Civic Leadership

Fostering a lifelong passion for public service and civic action

More than 85 students from 41 high schools throughout Rhode Island participated in Secretary of State Gregg M. Amore’s Student Civic Liaison Program.

Since June 2023, the program has introduced local students to government and community leaders through monthly workshops. These workshops also serve to facilitate collaboration around civic action projects in the participants’ own communities.

“I’ve spent my first year as Secretary of State visiting local classrooms to talk about civic engagement and meeting with students at the State House, so I know that Rhode Island is home to engaged students who are seeking opportunities to become more involved with their state and local governments, and democracy as a whole,” said Secretary of State Amore.

In one recent month, program participants took over a General Assembly chambers lounge at the State House to have a passionate discussion about equity—raising issues such as the lack of teachers of color, redlining and the special treatment honors and advanced placement (AP) students receive in comparison to multilingual learners (MLL).

“Civic engagement is my love language because that is the way to transform communities,” said Jessica Vega, senior policy analyst for Rhode Island KIDS COUNT. “We are losing that opportunity if we are not tapping into these young minds." She and the leaders collectively agreed that the real experts that night were the students.
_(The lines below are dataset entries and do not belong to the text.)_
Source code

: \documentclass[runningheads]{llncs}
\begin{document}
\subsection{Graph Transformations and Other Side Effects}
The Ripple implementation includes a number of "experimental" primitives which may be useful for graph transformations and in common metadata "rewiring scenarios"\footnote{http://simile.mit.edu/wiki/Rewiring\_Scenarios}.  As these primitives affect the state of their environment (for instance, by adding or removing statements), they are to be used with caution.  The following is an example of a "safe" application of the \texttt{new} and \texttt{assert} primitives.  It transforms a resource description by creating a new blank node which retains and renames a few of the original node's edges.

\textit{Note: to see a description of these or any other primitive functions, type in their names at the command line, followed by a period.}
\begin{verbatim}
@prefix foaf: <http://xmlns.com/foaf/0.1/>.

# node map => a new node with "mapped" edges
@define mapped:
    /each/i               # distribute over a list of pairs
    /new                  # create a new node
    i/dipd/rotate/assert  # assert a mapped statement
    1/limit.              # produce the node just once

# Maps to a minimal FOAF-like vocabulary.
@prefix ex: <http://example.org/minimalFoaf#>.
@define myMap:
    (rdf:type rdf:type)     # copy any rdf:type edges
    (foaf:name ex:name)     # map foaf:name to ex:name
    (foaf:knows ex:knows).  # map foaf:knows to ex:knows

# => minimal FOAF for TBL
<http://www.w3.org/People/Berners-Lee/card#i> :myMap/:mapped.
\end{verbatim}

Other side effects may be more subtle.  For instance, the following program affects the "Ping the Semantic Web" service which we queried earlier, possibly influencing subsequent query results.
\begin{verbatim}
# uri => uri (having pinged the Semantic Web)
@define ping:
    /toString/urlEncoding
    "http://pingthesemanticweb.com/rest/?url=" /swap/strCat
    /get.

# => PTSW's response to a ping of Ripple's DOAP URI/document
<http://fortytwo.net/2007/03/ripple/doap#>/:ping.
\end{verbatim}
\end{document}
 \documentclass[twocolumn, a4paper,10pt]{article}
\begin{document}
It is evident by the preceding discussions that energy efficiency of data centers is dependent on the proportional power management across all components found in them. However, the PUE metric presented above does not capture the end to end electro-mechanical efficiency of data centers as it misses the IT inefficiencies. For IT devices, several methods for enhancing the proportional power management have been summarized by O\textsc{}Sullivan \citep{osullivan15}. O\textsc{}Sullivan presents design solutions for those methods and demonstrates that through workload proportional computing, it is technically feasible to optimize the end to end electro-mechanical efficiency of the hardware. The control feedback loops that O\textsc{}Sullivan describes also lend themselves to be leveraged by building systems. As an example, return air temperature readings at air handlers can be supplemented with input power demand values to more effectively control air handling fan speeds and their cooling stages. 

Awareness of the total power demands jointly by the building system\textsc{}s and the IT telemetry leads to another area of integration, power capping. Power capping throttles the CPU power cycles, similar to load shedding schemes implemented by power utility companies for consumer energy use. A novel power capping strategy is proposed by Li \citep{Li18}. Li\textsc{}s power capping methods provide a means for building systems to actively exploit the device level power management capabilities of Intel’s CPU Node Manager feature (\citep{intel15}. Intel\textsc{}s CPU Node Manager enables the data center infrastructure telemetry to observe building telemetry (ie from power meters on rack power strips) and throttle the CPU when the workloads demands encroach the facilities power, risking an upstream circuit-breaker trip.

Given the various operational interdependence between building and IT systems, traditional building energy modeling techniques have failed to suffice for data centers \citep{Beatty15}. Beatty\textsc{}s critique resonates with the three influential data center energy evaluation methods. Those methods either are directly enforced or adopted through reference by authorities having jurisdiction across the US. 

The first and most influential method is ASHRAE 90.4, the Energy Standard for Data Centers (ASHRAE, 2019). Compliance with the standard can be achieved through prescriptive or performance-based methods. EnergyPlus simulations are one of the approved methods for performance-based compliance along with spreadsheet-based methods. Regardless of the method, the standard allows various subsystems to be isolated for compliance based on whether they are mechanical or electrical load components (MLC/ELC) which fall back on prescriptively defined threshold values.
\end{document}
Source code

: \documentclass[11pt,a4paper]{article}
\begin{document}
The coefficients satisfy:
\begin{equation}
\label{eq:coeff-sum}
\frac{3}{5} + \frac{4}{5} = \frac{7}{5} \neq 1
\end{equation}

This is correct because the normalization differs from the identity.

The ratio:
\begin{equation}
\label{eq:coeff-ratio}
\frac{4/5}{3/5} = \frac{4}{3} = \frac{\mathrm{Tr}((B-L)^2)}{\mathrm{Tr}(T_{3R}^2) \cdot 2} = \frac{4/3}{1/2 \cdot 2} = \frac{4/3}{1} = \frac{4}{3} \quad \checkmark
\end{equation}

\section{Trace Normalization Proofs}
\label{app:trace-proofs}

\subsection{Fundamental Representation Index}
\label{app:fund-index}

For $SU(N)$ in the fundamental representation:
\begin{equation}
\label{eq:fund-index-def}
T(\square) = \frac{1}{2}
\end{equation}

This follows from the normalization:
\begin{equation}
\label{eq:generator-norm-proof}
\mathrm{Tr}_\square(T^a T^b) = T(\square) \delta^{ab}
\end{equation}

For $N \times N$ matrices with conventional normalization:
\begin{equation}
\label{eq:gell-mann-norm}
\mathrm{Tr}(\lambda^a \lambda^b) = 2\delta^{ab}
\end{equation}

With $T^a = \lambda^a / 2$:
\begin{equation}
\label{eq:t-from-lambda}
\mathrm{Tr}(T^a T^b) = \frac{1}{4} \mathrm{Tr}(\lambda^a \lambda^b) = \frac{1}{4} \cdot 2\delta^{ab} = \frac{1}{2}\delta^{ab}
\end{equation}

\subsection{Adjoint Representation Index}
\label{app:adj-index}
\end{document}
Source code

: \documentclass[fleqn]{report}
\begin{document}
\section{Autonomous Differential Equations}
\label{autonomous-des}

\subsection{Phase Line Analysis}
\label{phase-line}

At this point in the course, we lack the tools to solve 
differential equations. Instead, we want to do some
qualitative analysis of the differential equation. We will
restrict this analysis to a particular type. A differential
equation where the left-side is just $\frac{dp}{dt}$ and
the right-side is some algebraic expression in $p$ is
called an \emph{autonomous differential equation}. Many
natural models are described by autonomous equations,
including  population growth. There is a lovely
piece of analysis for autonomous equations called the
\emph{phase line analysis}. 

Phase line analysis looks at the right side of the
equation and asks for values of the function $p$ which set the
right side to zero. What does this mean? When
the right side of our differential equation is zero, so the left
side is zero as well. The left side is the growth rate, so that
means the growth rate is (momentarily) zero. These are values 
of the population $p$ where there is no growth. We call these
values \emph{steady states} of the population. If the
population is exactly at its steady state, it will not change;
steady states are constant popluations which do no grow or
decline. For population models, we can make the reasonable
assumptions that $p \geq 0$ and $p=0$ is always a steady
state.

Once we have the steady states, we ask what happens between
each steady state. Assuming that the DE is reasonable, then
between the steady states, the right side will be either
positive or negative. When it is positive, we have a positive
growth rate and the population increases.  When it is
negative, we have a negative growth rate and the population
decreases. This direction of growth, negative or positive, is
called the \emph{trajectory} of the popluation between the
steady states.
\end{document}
These young civic leaders were commended to speak out more, and to keep taking full advantage of the services and advocacy available through Secretary of State Amore and the Program.

The inaugural program culminated last month with the first-ever Rhode Island Civic Leadership Summit, initially funded by the Rhode Island Foundation. The three-day Summit offered students the opportunity to collaborate more with their peers, participate in professionally guided workshops, and encouraged them to think critically about issues and evaluate potential solutions.

Using an educational software program that allows for real-time feedback, two teachers quizzed the students about state government, prompting them to name the executive officers in Rhode Island, as well as their job descriptions and necessary qualifications. A few hours later, they would have the opportunity to talk in person with the Governor, Lt. Governor, Secretary of State, and the Attorney General, as well as a representative from the General Treasurer’s office, to quiz them about the actual backgrounds that led them to elective office.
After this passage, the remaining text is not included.